University study to help boost female numbers in football
A NEW study designed for schools in England will aim to increase female participation in football.
Loughborough University’s collaborative project with the FA will engage teachers to give young women and girls better access to the sport.
Over a three-year period, Loughborough academics will collect a breadth of data sourced via surveys, case studies, and observation work. The study will engage individuals from wide-ranging diverse and social economic backgrounds.
Researchers will also engage children in the research via childfriendly methods to understand how teaching methods are influencing their football experiences.
Conducted nationwide with circa 300-500 teaching staff, the data will be presented to the FA at multiple points to shape future learnings and inform the FA’s initiatives related to this project.

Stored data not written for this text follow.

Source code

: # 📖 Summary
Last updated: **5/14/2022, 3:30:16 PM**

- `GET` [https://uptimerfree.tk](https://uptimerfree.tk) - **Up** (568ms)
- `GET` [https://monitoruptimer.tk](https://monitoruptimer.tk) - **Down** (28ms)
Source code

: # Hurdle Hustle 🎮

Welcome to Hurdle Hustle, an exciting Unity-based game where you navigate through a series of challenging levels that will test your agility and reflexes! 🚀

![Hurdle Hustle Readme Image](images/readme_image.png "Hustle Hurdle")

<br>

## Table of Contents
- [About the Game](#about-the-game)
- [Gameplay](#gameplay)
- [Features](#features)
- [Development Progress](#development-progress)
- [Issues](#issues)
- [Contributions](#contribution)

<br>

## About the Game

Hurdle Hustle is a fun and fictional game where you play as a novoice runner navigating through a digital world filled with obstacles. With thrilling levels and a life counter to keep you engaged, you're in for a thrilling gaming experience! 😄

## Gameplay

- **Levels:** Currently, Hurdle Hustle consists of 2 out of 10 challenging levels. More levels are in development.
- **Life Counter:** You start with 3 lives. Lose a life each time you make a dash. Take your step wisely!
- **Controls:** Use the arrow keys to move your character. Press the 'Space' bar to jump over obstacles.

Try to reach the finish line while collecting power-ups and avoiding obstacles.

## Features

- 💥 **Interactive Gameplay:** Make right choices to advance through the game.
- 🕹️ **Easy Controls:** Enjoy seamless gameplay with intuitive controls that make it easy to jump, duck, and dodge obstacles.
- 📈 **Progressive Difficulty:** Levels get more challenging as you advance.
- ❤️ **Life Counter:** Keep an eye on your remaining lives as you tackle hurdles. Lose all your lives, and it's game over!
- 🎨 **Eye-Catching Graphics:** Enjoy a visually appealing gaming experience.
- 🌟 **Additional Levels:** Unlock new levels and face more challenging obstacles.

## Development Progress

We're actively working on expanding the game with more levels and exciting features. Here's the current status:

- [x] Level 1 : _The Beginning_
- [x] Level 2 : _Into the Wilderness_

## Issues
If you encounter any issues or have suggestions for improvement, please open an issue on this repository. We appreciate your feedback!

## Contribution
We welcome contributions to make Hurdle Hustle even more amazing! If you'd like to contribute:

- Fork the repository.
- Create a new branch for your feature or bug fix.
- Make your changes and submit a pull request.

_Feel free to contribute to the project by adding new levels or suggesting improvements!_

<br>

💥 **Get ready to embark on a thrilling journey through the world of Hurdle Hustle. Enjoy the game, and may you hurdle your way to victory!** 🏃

Dr Ed Cope, the lead researcher from Loughborough University and part of the School of Sport, Exercise and Health Sciences, explained: “This is a fantastic opportunity to support the FA in achieving one of their key strategic objectives. The funded PhD will offer the opportunity to undertake in-depth, longitudinal research with the help of contributing positively towards girls experiencing football.

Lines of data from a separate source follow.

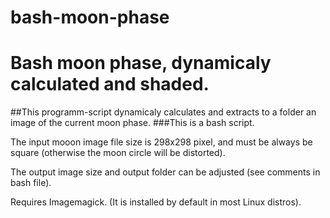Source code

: # bash-moon-phase
Bash moon phase, dynamicaly calculated and shaded.
==========================================================

##This programm-script dynamicaly calculates and extracts to a folder an image of the current moon phase.
###This is a bash script.

The input mooon image file size is 298x298 pixel, and must be always be square (otherwise the moon circle will be distorted).

The output image size and output folder can be adjusted (see comments in bash file).

Requires Imagemagick. (It is installed by default in most Linux distros).
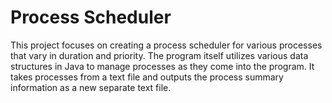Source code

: # Process Scheduler

  This project focuses on creating a process scheduler for various processes that vary in duration and priority. 
  The program itself utilizes various data structures in Java to manage processes as they come into the program. 
  It takes processes from a text file and outputs the process summary information as a new separate text file.
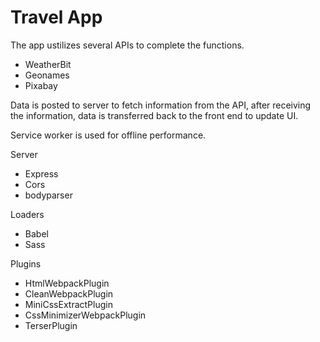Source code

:# Travel App

The app ustilizes several APIs to complete the functions.

- WeatherBit
- Geonames
- Pixabay

Data is posted to server to fetch information from the API, after receiving the information, data is transferred back to the front end to update UI.

Service worker is used for offline performance.

Server

- Express
- Cors
- bodyparser

Loaders

- Babel
- Sass

Plugins

- HtmlWebpackPlugin
- CleanWebpackPlugin
- MiniCssExtractPlugin
- CssMinimizerWebpackPlugin
- TerserPlugin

“The School has a rich history of working with the FA and so it is pleasing this continues, in part through this project.”

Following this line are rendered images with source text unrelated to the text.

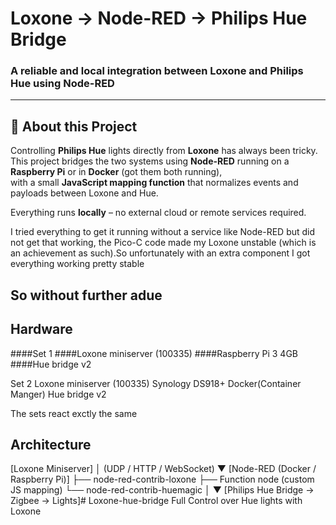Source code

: # Loxone → Node-RED → Philips Hue Bridge  
### A reliable and local integration between Loxone and Philips Hue using Node-RED

---

## 🔧 About this Project
Controlling **Philips Hue** lights directly from **Loxone** has always been tricky.  
This project bridges the two systems using **Node-RED** running on a **Raspberry Pi** or in **Docker** (got them both running),  
with a small **JavaScript mapping function** that normalizes events and payloads between Loxone and Hue.

Everything runs **locally** – no external cloud or remote services required.

I tried everything to get it running without a service like Node-RED but did not get that working, the Pico-C code made my Loxone unstable (which is an achievement as such).So unfortunately with an extra component I got everything working pretty stable

So without further adue
---
## Hardware
####Set 1
####Loxone miniserver (100335)
####Raspberry Pi 3 4GB
####Hue bridge v2

Set 2
Loxone miniserver (100335)
Synology DS918+ Docker(Container Manger)
Hue bridge v2

The sets react exctly the same

## Architecture


[Loxone Miniserver]
      │  (UDP / HTTP / WebSocket)
      ▼
[Node-RED (Docker / Raspberry Pi)]
      ├── node-red-contrib-loxone
      ├── Function node (custom JS mapping)
      └── node-red-contrib-huemagic
            │
            ▼
      [Philips Hue Bridge → Zigbee → Lights]# Loxone-hue-bridge
Full Control over Hue lights with Loxone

Donna McIvor, Senior Development Manager at The FA, explained the significance of the research:
“By 2024, The FA’s ambition is for girls to have the same football opportunities as boys in schools and clubs.
“The FA, working with trusted partners, want to influence and change perceptions, showing that football can and should be played by girls. It is bringing together a growing community of people of all genders, ages and backgrounds who want to champion equal access for girls, helping create independent, resilient young girls who will be a force for good in all local communities.”
McIvor added: “Teachers are crucial to achieving the ambition of equal access and therefore we must invest in their development. The ambition is to transform the PE learning experience for girls in primary schools and modernise the secondary school curriculum offer, through exceptional programme training and teacher professional development.
“Through working collaboratively with Loughborough University, we will establish FA Communities of Practice to provide on-going professional development for the local school workforce to ensure high quality, football in PE experiences for girls.”
The first findings from the study are due to be presented in early 2025.